Welcome to Paradox was a Canadian science fiction television series aired on the Sci Fi Channel in the U.S. and subsequently on Showcase in Canada.  It was first broadcast on August 17, 1998, ran for one season, with the final episode being released November 9, 1998. As this was part of a crop of new shows produced in 1998 by Sci Fi Channel and it was not successful beyond the first season, it was never placed in syndication. Betaville was the original title for the series.
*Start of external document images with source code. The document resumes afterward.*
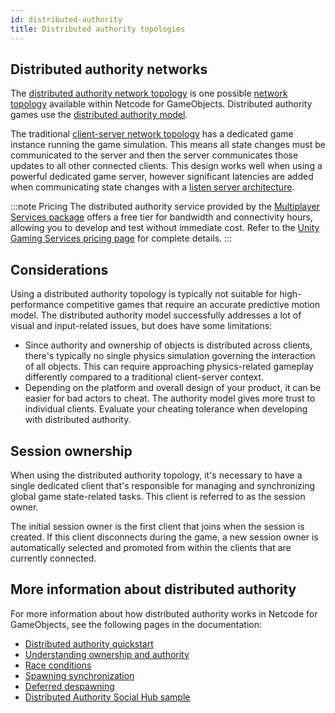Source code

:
 ```yaml
---
id: distributed-authority
title: Distributed authority topologies
---
```


## Distributed authority networks

The [distributed authority network topology](network-topologies.md#distributed-authority) is one possible [network topology](network-topologies.md) available within Netcode for GameObjects. Distributed authority games use the [distributed authority model](authority.md#distributed-authority).

The traditional [client-server network topology](network-topologies.md/#client-server) has a dedicated game instance running the game simulation. This means all state changes must be communicated to the server and then the server communicates those updates to all other connected clients. This design works well when using a powerful dedicated game server, however significant latencies are added when communicating state changes with a [listen server architecture](../learn/listenserverhostarchitecture.md).

:::note Pricing
The distributed authority service provided by the [Multiplayer Services package](https://docs.unity.com/ugs/en-us/manual/mps-sdk/manual) offers a free tier for bandwidth and connectivity hours, allowing you to develop and test without immediate cost. Refer to the [Unity Gaming Services pricing page](https://unity.com/products/gaming-services/pricing) for complete details.
:::


## Considerations

Using a distributed authority topology is typically not suitable for high-performance competitive games that require an accurate predictive motion model. The distributed authority model successfully addresses a lot of visual and input-related issues, but does have some limitations:

* Since authority and ownership of objects is distributed across clients, there's typically no single physics simulation governing the interaction of all objects. This can require approaching physics-related gameplay differently compared to a traditional client-server context.
* Depending on the platform and overall design of your product, it can be easier for bad actors to cheat. The authority model gives more trust to individual clients. Evaluate your cheating tolerance when developing with distributed authority.

## Session ownership

When using the distributed authority topology, it's necessary to have a single dedicated client that's responsible for managing and synchronizing global game state-related tasks. This client is referred to as the session owner.

The initial session owner is the first client that joins when the session is created. If this client disconnects during the game, a new session owner is automatically selected and promoted from within the clients that are currently connected.

## More information about distributed authority

For more information about how distributed authority works in Netcode for GameObjects, see the following pages in the documentation:

- [Distributed authority quickstart](../learn/distributed-authority-quick-start.md)
- [Understanding ownership and authority](../basics/ownership.md)
- [Race conditions](../basics/race-conditions.md)
- [Spawning synchronization](../basics/spawning-synchronization.md)
- [Deferred despawning](../basics/deferred-despawning.md)
- [Distributed Authority Social Hub sample](../learn/bitesize/bitesize-socialhub.md)
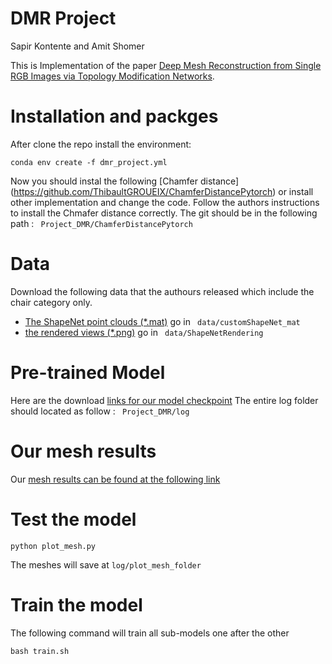 # DMR Project
Sapir Kontente and Amit Shomer

This is Implementation of the paper [Deep Mesh Reconstruction from Single RGB Images via Topology Modification Networks](https://arxiv.org/abs/1909.00321). 



# Installation and packges

After clone the repo install the environment:
```shelll
conda env create -f dmr_project.yml
```

Now you should instal the following [Chamfer distance] (https://github.com/ThibaultGROUEIX/ChamferDistancePytorch) or install other implementation and change the code. 
Follow the authors instructions to install the Chmafer distance correctly. 
The git should be in the following path : ``` Project_DMR/ChamferDistancePytorch```

# Data 

Download the following data that the authours released which include the chair category only. 

* [The ShapeNet point clouds (*.mat)](https://drive.google.com/file/d/1Z0d8W4PJnWIoCqt1jM4ziSFd1tgBUHa6/view?usp=sharing) go in ``` data/customShapeNet_mat```
* [the rendered views (*.png)](https://drive.google.com/file/d/1eu2-Qm6T9AhjDkKP6IY-G__ti1N37VBr/view?usp=sharing) go in ``` data/ShapeNetRendering```

# Pre-trained Model
Here are the download [links for our model checkpoint](https://drive.google.com/drive/folders/1_Y7jKgiTt3rxpmcuBAmdq6fLEBuM4-FE?usp=share_link) 
The entire log folder should located as follow : ``` Project_DMR/log```

# Our mesh results 
Our [mesh results can be found at the following link](https://drive.google.com/drive/folders/1gOPv8FlQ6_IqXQ0pwZkdXrPecgM9uFaN?usp=sharing)

# Test the model 
```
python plot_mesh.py
```
The meshes will save at ```log/plot_mesh_folder```

# Train the model 
The following command will train all sub-models one after the other
```
bash train.sh
```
The series is an anthology hybrid. The stories all took place in the fictional future city of "Betaville", a nod to Jean-Luc Godard's Alphaville. However, the majority of the stories were adapted from short stories that were originally unconnected with that fictional city. The stories were adapted from older works by famous science fiction authors which explored the impact of certain technologies on the human body and psyche, and the theme of humanity being overwhelmed by hostile technologies. Each episode had a host—originally to be named "Paradox" until the concept was dropped—that served as a narrator, adding a prologue and epilogue to the show as with The Twilight Zone and The Outer Limits. The Volkswagen New Beetle was chosen to be the transportation of Betaville; one was used whenever a car was needed in a story.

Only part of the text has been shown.